Vous remontez également sur des petites scènes à Paris, est-ce que c’est plus stressant qu’une grande salle?
Tu es plus stressé de faire un bide dans une petite salle. Tu es tellement proche du public que tu vois tout, tout de suite. Il faut avoir l’humilité de se dire qu’une petite salle est une salle de sport et qu’un Zénith ou le Palais Nikaïa, ce sont les Jeux Olympiques. Il ne faut pas se formaliser sur un bide. Et encore, j’ai le crédit de la notoriété. Les gens sont contents, d’entrée, de me voir, mais ensuite il faut leur donner à manger. Ils en attendent plus aussi. Il faut être singulier dans ce que tu proposes au public. Tu ne peux pas raconter la même chose que tout le monde. La vérité, c’est fort. Il faut assumer ce que tu es.
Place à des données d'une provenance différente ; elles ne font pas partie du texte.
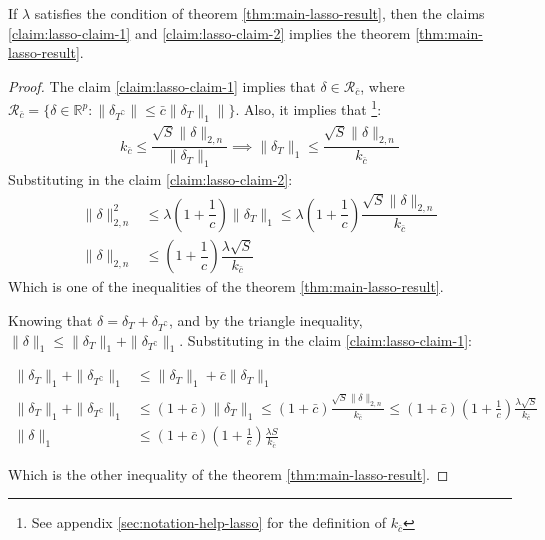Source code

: \begin{claim}
If $\lambda$ satisfies the condition of theorem \ref{thm:main-lasso-result}, then the claims \ref{claim:lasso-claim-1} and \ref{claim:lasso-claim-2} implies the theorem \ref{thm:main-lasso-result}.
\end{claim}
\begin{proof}[Proof]
    The claim \ref{claim:lasso-claim-1} implies that $\delta \in \mathcal{R}_{\bar{c}}$, where $\mathcal{R}_{\bar{c}} = \{\delta \in \mathbb{R}^p: \|\delta_{T^\complement}\| \leq \bar{c} \|\delta_T\|_1\|\}$. Also, it implies that \footnote{See appendix \ref{sec:notation-help-lasso} for the definition of $k_{\bar{c}}$}:
    \begin{align*}
        k_{\bar{c}} 
        \leq
        \dfrac{\sqrt{S} \|\delta\|_{2,n}}{\|\delta_T\|_1}
        \implies
        \|\delta_T\|_1
        \leq
        \dfrac{\sqrt{S} \|\delta\|_{2,n}}{k_{\bar{c}}}
    \end{align*}
    Substituting in the claim \ref{claim:lasso-claim-2}:
    \begin{align*}
        \|\delta\|_{2, n}^{2}
        &\leq
        \lambda \left(
            1 + \dfrac{1}{c}
        \right) \|\delta_T\|_{1}
        \leq
        \lambda \left(
            1 + \dfrac{1}{c}
        \right) \dfrac{\sqrt{S} \|\delta\|_{2,n}}{k_{\bar{c}}}\\
        \|\delta\|_{2, n}
        &\leq
        \left(1 + \dfrac{1}{c}\right)
        \dfrac{\lambda \sqrt{S}}{k_{\bar{c}}}
    \end{align*}
    Which is one of the inequalities of the theorem \ref{thm:main-lasso-result}. 

    Knowing that $\delta = \delta_T + \delta_{T^\complement}$, and by the triangle inequality, $\|\delta\|_1 \leq \|\delta_T\|_1 + \|\delta_{T^\complement}\|_1$. Substituting in the claim \ref{claim:lasso-claim-1}:

    \begin{align*}
        \|\delta_T\|_1 + \|\delta_{T^\complement}\|_1
        &\leq
        \|\delta_T\|_1 + \bar{c} \|\delta_T\|_1\\
        \|\delta_T\|_1 + \|\delta_{T^\complement}\|_1
        &\leq
        (1 + \bar{c}) \|\delta_T\|_1
        \leq 
        (1 + \bar{c}) \frac{\sqrt{S} \|\delta\|_{2, n}}{k_{\bar{c}}}
        \leq 
        (1 + \bar{c}) (1 + \frac{1}{c}) \frac{\lambda \sqrt{S}}{k_{\bar{c}}}\\
        \|\delta\|_1
        &\leq 
        (1 + \bar{c}) (1 + \frac{1}{c}) \frac{\lambda S}{k_{\bar{c}}}
    \end{align*}

    Which is the other inequality of the theorem \ref{thm:main-lasso-result}.
\end{proof}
Avez-vous eu, une fois, le sentiment de l’imposteur?
On l’a tous eu. J’appelle ça le syndrome du blédard. Quand j’ai présenté les César, j’avais mon smoking, je faisais des blagues et je me demandais si j’étais à ma place. Je ne suis pas né dans une famille d’artistes, ni de gens connus, ni avec du fric, donc, forcément, tu as peur. Tu te demandes ce que tu fais là, mais ton public et ton travail te prouvent que tu avais raison. Mais j’ai toujours le syndrome du blédard dans la vie de tous les jours: je vole des petits shampoings dans les hôtels. (rires)
D’ailleurs, ce vendredi 20 janvier 2023, à 21h, sur Canal+.
1. En octobre 2017, Gad Elmaleh est accusé par la chaîne YouTube anonyme CopyComic, à l’instar d’autres humoristes français comme Tomer Sisley, Jamel Debbouze ou encore Arthur, d’avoir plagié des humoristes américains dans ses spectacles.